Hanun shepherds us down the back alleys.
He knows every part of the district like it were the back of his hand. I cast a glance back over my shoulder. Menir's struggling to keep up. Ramir's following us, and his robes stick out like a sore thumb. He's lost the bag of grain he had been carrying. Maybe he left it in the shrine.
"Slow down a little, or we'll lose Menir."
Hanun relents. Menir's gasping as he catches up. "Stop by my house. I've got a spear."
I can tell Hanun wants to ask, but it's not the right time. "Where is it?"
Now Menir takes the lead. Even though the run hasn't been as hard on me, I feel better. We're off the main thoroughfares, anyway, away from the crush of fleeing crowds.
"What were those things?"
"Don't know. All I know is that they're sick."
"Sick?"
"Yeah. If you get bitten–"
Hanun doesn't finish his sentence. I take his hand. "You'll be okay."
He shakes his head. "No, I won't. But we can get you out of here."
It's my turn to cry. I feel the warmth cutting my eyes like knives, making the world a blur.
He leads me along. I don't even know where we are until we stop.
When Menir comes back out, spear in hand, he doesn't say anything. He just takes my other hand.

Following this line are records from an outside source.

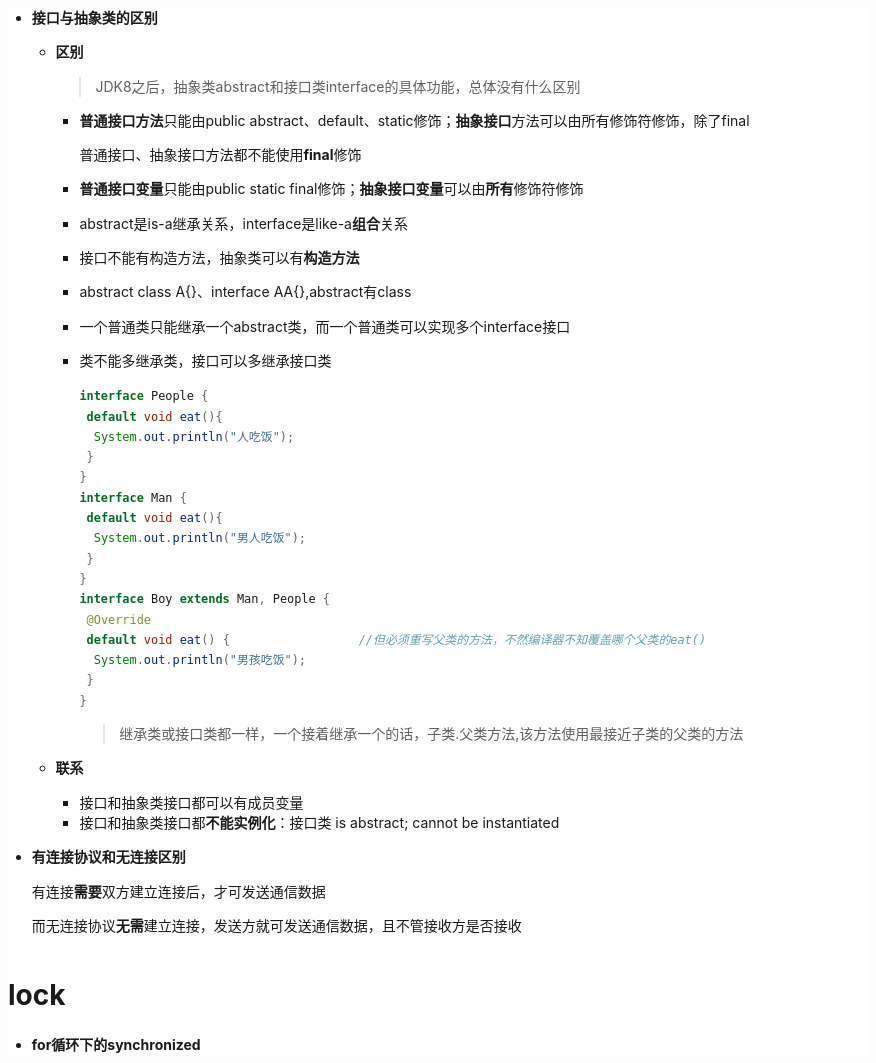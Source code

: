 - **接口与抽象类的区别**

  - **区别**

    > JDK8之后，抽象类abstract和接口类interface的具体功能，总体没有什么区别

    - **普通接口方法**只能由public abstract、default、static修饰；**抽象接口**方法可以由所有修饰符修饰，除了final

      普通接口、抽象接口方法都不能使用**final**修饰

    - **普通接口变量**只能由public static final修饰；**抽象接口变量**可以由**所有**修饰符修饰

    - abstract是is-a继承关系，interface是like-a**组合**关系

    - 接口不能有构造方法，抽象类可以有**构造方法**

    - abstract class A{}、interface AA{},abstract有class

    - 一个普通类只能继承一个abstract类，而一个普通类可以实现多个interface接口

    - 类不能多继承类，接口可以多继承接口类

      ```java
      interface People {
       default void eat(){
        System.out.println("人吃饭");
       }
      }
      interface Man {
       default void eat(){
        System.out.println("男人吃饭");
       }
      }
      interface Boy extends Man, People {
       @Override
       default void eat() {                  //但必须重写父类的方法，不然编译器不知覆盖哪个父类的eat()
        System.out.println("男孩吃饭");
       }
      }
      ```

      > 继承类或接口类都一样，一个接着继承一个的话，子类.父类方法,该方法使用最接近子类的父类的方法

  - **联系**

    - 接口和抽象类接口都可以有成员变量
    - 接口和抽象类接口都**不能实例化**：接口类 is abstract; cannot be instantiated
  
- **有连接协议和无连接区别**

  有连接**需要**双方建立连接后，才可发送通信数据

  而无连接协议**无需**建立连接，发送方就可发送通信数据，且不管接收方是否接收

# lock

- **for循环下的synchronized**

Hanun releases me and kneels, looking me in the face. I choke back a sob, and he raises his good hand to brush back my hair. "I'll get you through the gates, then I have to go back, anyway. I'm still the king's man. I'll do as much as I can until the time comes."
"I don't want you to–" To go? To die?
"I know. But it's too late. There's no way around this, Zefra."
The screams come closer. Menir pulls me forward. "It'll be alright. Trust the gods. We have to go now."
Trust the gods. What gods? The ones with broken altars? They didn't help Hanun. My head spins. I can't see a thing, just vague colored shapes. The hot knives run down my face.
Hanun may as well be dead already. I blink until the vision returns to my eyes. Hanun is taking point, Menir's spear in his hands. Something barrels at him. He catches it midair with the point of the spear.
It's graceful. Hanun steps aside, letting the husk's motion carry it forward. It falls in an arc, collapsing in a heap against a mud-brick structure. I don't look at it, because I know it's got a man's face.
Hanun's injured arm falls back to his side, but he pulls the spear free with his other hand. "If they're here already, we need to go faster! Zefra, are you ready?"
I run. Menir keeps up. We desert folk know how to find a second wind wherever it catches us.
Then something hits me from behind. A man runs past.
The wind leaves my lungs, and I gasp for air. The others don't see me. Even Menir's going faster, pushed along by the tide.
I flail as someone's foot comes down on my leg. The motion sends her tumbling into the dirt.
"Zefra!"
Hanun grabs me with both hands and pulls me to my feet.
"We're almost to the gate now, just a little closer. Hold on."
My leg hurts, but it's not broken. I stumble along, staying right on Hanun's heels. Menir's got the spear. He's left his sack of grain behind.
We reach the end of the alley and glimpse the main road through Ehram. It's packed with people pushing past each other shoulder to-shoulder. There must be thousands of them with the same idea we have. Beyond them, I can see the gate. It's closed.
"Not this way," Hanun says. We turn back.
I don't see Ramir anywhere. I think of saying something.
But we have to save ourselves. There's no time to go back.
"Where are we going?"
"I know a way out. Here."
He pushes a ladder against a building. We climb to the roof, striding across it. To my right I see people. They're not fleeing, not moving with the same urgency that the crowd has.
They're shambling.
Husks. That's the word that fits them. There's nothing left in them.
Only animal hunger. That's what Akkun was trying to tell me in the dream.
Hanun leads us down through the building. I don't think he's ever been here before, but he moves with purpose.
He knows he doesn't have much time. We don't have much time.
After he glances out into the street, he waves us forward, and we cross the street to a warehouse that backs up against the wall of the city. "This is where they store the supplies for a siege."
It's full of barrels, each of which bears a wax seal. The torches aren't lit, and there are no windows, so we have to creep along in the light from gaps around the door. "Are we hiding here?"
"No. The dead would outnumber us. There's a way into the wall from here."
It takes him several minutes to find the door he's looking for.
A key from his belt opens the lock, and we head into the earthwork.